家族だろうと他の人に返済義務は課されませんし、財産処分もないです。
それに自己破産の事実が学校や親族、会社などに流れませんから、結婚・就職・進学などでもほぼ影響がないといえます。
自己破産にかかる費用はどれくらい?
では自己破産をするとどれくらいのお金がかかるのか。具体的に見ていきましょう。
項目 | 費用 | ||
---|---|---|---|
総額 | 裁判所 | 弁護士 | |
同時廃止事件 | 32~64万円 | 2~4万円 | 30~60万円 |
少額管財 | 50万円~ | 20万円ほど | 30~80万円 |
通常管財 | 100万円~ | 50万円~ | 50~90万円 |
上記の通り取扱事件によって費用は異なり、弁護士に依頼することで60万円を超えるケースもあります。
自己破産だと30万円以上はかかる認識でいましょう…。
自己破産の流れ【全5STEP】
では自己破産を実際に進めるとどうなるのか。具体的な流れは以下の通りです。
自己破産の流れ
- 弁護士への相談・依頼
- 受任通知送付・取立や請求の停止
- 必要書類・申立準備
- 三者面談・破産手続開始
- 免責決定
STEP①弁護士への相談・依頼
自己破産をはじめとした債務整理については、まず弁護士・司法書士など専門家に相談しましょう(今回は弁護士の場合で解説)
相談のうえで費用を確認し、その他条件についても問題がなければ正式に依頼します。
自己破産で進めると決まれば、弁護士へ着手金(目安:約20万円)を支払います。一括払いが難しい場合でも、多くの事務所で分割払いに対応していますよ。
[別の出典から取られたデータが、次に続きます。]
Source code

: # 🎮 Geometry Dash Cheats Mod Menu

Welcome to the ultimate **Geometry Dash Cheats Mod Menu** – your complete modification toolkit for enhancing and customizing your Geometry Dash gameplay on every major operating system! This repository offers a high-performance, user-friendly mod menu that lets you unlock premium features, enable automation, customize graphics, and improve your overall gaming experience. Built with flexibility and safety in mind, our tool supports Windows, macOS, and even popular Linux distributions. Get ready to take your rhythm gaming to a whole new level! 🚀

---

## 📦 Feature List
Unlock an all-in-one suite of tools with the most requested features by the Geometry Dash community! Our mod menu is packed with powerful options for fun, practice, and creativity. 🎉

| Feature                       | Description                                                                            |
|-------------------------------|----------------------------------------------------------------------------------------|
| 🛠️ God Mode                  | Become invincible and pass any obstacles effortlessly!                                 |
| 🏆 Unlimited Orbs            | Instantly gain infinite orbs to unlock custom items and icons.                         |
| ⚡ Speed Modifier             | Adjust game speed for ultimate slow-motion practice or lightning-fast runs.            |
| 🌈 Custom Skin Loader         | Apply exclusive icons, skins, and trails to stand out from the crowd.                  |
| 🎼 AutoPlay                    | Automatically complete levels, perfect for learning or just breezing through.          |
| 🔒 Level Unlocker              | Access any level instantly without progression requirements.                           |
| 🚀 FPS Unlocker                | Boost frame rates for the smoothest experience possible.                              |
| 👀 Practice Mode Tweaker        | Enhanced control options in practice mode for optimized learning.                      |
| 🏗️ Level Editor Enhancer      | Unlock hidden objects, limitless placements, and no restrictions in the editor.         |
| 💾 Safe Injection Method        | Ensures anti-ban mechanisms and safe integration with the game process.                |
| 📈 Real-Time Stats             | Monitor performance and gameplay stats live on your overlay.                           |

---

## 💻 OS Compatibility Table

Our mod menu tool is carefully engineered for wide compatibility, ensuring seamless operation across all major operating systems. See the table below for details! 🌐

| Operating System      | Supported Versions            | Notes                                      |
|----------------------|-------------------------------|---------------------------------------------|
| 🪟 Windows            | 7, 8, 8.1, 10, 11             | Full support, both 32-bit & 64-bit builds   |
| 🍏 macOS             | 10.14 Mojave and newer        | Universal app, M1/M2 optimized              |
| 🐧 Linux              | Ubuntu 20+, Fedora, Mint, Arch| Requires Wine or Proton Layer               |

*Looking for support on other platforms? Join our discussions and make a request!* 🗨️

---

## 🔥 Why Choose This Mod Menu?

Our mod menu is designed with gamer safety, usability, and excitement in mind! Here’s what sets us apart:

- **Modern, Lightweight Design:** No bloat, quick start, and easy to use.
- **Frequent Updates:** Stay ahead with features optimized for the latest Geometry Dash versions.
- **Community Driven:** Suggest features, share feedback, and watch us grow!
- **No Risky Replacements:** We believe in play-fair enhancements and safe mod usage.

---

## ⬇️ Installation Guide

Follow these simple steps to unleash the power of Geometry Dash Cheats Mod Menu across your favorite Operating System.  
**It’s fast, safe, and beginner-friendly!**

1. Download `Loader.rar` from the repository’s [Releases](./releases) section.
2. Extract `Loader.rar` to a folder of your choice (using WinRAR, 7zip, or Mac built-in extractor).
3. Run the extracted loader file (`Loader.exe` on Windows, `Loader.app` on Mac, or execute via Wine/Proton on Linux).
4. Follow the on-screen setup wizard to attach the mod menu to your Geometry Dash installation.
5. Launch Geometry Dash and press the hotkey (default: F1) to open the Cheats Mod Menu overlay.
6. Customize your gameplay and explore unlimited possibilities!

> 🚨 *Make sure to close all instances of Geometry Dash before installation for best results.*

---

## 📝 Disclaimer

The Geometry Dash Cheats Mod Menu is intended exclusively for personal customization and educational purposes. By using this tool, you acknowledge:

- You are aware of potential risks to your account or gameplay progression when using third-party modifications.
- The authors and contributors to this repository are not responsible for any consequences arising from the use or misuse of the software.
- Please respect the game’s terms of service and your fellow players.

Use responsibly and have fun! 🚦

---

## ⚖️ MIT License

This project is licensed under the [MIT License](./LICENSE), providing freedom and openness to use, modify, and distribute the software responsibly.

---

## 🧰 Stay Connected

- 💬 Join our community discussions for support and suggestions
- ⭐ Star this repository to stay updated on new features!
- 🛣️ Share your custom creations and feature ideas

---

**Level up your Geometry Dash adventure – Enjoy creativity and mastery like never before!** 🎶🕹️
なお弁護士事務所と一口に言ってもさまざま。得意分野がそれぞれ異なります。
債務整理に明るく対応実績が豊富な事務所を選べば、よりスムーズに進んで成功確率が上がりますね。
STEP②受任通知送付・取立や請求の停止
正式に自己破産の依頼を出したら、弁護士は債権者へ受任通知を送付します。
弁護士が事件依頼を受けて手続きを進めると示したお知らせのこと。
この受任通知には法的効力があり、債権者が通知を受け取ったら取立・請求が来なくなります。
一時的とはいえ取立が来なくなれば、精神的にも負担が軽くなりますね。
STEP③必要書類・申立準備
自己破産の場合は、手続きにあたって裁判所への申し立てが必要。ここではその申立での必要書類を準備します。
依頼人側は弁護士と打ち合わせをし、弁護士の指示に従って資料を用意します。
このとき依頼人側への難しい手続きはないです。専門知識を要する難しい部分は、すべて弁護士側が担当してくれますよ。
書類準備後、所在地管轄の裁判所あるいは裁判所支部に提出。これで自己破産の申し立てができます。
STEP④三者面談・破産手続開始
3者面談(依頼者本人・弁護士・裁判官)をし、自己破産までの経緯、資産や借入状況を説明します。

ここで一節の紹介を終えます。